Most bike helmets you’ll find at your sporting goods store are toaster-sized hunks of foam. The Park and Diamond helmet, however, is as thin as a baseball cap and just as protective as traditional safety gear. Made of a composite material, the stylish helmet can be collapsed, folded, rolled and stuffed in a water bottle or pocket.
Created by Virginia Tech students David Hall and Jordan Klein, the idea — in the true spirit of the conference name — seeks to disrupt a product category that hasn’t budged in decades.
The co-founders were driven to create the company following a tragic event. Last year, Hall’s sister — who wasn’t wearing any personal protection — was riding her bike through the intersection of Park and Diamond streets in Blacksburg, Virginia, when she was the victim of a hit-and-run bike accident while going to campus. She spent four months in a coma, more time than the person who hit her spent in jail. Thankfully, she’s made a full recovery.

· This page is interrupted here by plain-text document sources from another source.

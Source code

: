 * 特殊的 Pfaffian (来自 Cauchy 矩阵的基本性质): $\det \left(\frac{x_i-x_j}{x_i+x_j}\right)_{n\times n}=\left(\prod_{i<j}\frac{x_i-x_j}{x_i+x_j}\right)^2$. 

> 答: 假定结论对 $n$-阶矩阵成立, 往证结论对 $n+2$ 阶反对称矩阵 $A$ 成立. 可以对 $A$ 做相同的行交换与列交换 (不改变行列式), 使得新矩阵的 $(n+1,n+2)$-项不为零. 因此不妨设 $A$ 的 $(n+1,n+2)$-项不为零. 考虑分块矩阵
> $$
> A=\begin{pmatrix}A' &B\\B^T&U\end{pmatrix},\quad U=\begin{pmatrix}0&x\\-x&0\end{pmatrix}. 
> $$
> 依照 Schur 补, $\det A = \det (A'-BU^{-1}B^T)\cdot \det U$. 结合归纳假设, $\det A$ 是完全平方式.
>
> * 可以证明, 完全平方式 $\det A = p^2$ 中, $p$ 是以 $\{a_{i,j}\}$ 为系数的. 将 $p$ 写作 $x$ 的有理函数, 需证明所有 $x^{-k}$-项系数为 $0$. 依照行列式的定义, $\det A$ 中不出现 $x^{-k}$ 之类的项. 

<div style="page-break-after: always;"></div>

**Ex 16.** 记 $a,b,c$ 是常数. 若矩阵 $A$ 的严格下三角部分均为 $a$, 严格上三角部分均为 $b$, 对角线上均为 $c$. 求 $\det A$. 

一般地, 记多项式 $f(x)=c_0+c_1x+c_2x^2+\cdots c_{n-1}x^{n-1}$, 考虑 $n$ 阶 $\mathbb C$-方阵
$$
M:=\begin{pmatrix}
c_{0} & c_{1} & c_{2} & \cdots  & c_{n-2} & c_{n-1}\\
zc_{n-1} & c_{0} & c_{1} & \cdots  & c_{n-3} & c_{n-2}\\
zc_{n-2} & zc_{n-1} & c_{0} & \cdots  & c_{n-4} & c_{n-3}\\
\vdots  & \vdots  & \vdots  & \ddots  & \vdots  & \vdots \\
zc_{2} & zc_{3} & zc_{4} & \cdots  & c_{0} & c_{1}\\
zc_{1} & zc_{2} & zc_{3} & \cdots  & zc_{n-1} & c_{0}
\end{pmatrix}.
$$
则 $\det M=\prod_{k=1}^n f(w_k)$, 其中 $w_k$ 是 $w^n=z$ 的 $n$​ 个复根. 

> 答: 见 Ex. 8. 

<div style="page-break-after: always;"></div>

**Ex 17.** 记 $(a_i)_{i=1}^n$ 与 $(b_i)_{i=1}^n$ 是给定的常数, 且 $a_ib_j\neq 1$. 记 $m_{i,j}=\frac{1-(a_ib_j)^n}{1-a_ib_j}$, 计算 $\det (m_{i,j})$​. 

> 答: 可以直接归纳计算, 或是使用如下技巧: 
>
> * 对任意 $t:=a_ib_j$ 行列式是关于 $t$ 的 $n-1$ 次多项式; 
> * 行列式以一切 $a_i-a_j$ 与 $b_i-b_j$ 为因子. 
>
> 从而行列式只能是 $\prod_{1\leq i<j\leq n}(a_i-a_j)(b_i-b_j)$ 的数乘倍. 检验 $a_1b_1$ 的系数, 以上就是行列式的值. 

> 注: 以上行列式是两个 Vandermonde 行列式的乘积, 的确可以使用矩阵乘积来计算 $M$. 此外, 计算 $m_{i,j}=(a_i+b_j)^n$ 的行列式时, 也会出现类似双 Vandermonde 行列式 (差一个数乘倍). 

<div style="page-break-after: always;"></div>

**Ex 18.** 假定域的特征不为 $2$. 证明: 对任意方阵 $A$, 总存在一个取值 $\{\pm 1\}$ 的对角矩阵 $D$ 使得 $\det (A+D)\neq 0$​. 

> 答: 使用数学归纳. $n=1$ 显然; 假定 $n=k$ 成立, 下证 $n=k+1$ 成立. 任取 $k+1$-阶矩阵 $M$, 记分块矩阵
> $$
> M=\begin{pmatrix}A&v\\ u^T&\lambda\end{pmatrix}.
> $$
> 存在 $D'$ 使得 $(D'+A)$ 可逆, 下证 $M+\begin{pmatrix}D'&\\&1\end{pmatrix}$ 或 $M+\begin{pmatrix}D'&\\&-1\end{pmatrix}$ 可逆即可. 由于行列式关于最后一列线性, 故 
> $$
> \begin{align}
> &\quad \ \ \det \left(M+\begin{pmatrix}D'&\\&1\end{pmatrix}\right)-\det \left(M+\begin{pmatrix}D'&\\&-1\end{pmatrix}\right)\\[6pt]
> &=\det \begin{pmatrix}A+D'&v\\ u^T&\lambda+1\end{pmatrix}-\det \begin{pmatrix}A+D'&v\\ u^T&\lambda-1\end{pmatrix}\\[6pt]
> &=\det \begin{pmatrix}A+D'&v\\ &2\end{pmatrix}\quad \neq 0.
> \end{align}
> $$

Watch the story behind the invention:
Most riders who eschew a helmet do so because they don’t want to be stuck carrying around a bulky object after parking their bike. Some people only wear helmets that are comfortable, convenient and look good.
“We thought, ‘What does every bike and bag have? A place to store a water bottle. So, if the helmet fits in that space, the rider can always be covered,’” Klein said. “Carrying a helmet becomes a seamless part of life.”
According to the U.S. Department of Transportation, 74 percent of fatal crashes involve a head injury. Of those killed, 97 percent are not wearing a helmet. By creating a helmet that is ultraportable, Hall and Klein believe they will be able to save the lives of riders who previously would have gone without a lid.
The winners of Red Bull Launchpad 2017
The company’s inspirational story and innovative design helped it take the top spot in this year’s Red Bull Launchpad program, a collegiate start-up competition. The competition is designed to “give wings to collegiate entrepreneurs,” helping them turn big ideas into reality. Park and Diamond bested nine other competitors from esteemed institutions like Harvard, Yale, Brown and Carnegie Mellon to take the prize. By winning, Park and Diamond earned an all-expenses-paid trip to New York to exhibit among other top entrepreneurs at TechCrunch Disrupt, considered one of the premier tech conferences in the country, and a coveted spot in StartUp Alley.
“We have had made so many contacts with investors and other entrepreneurs,” Klein said from the Park and Diamond booth at Disrupt. “We’ve gained a ton of exposure.”
The team also had the opportunity to get some feedback from Red Bull athlete Austin Horse, considered one of the fastest courier-style street racers in the world.
“People will choose not to ride a bike because they don’t want to wear a helmet, and I think this is something more accessible,” Horse said.
Horse said he could see demand for the product growing alongside the popularity of bike-share programs. If it’s easy to pack a helmet, more people are likely to jump on a bike.
Bringing the product to market is the next big challenge for the Park and Diamond team. They’ve raised about $175,000 to prove out the technology and build prototypes. And, with the buzz they’ve been able to generate through Red Bull Launchpad and TechCrunch Disrupt, they hope to raise $1 million for tooling and production to deliver the helmet to those who pursue an active lifestyle.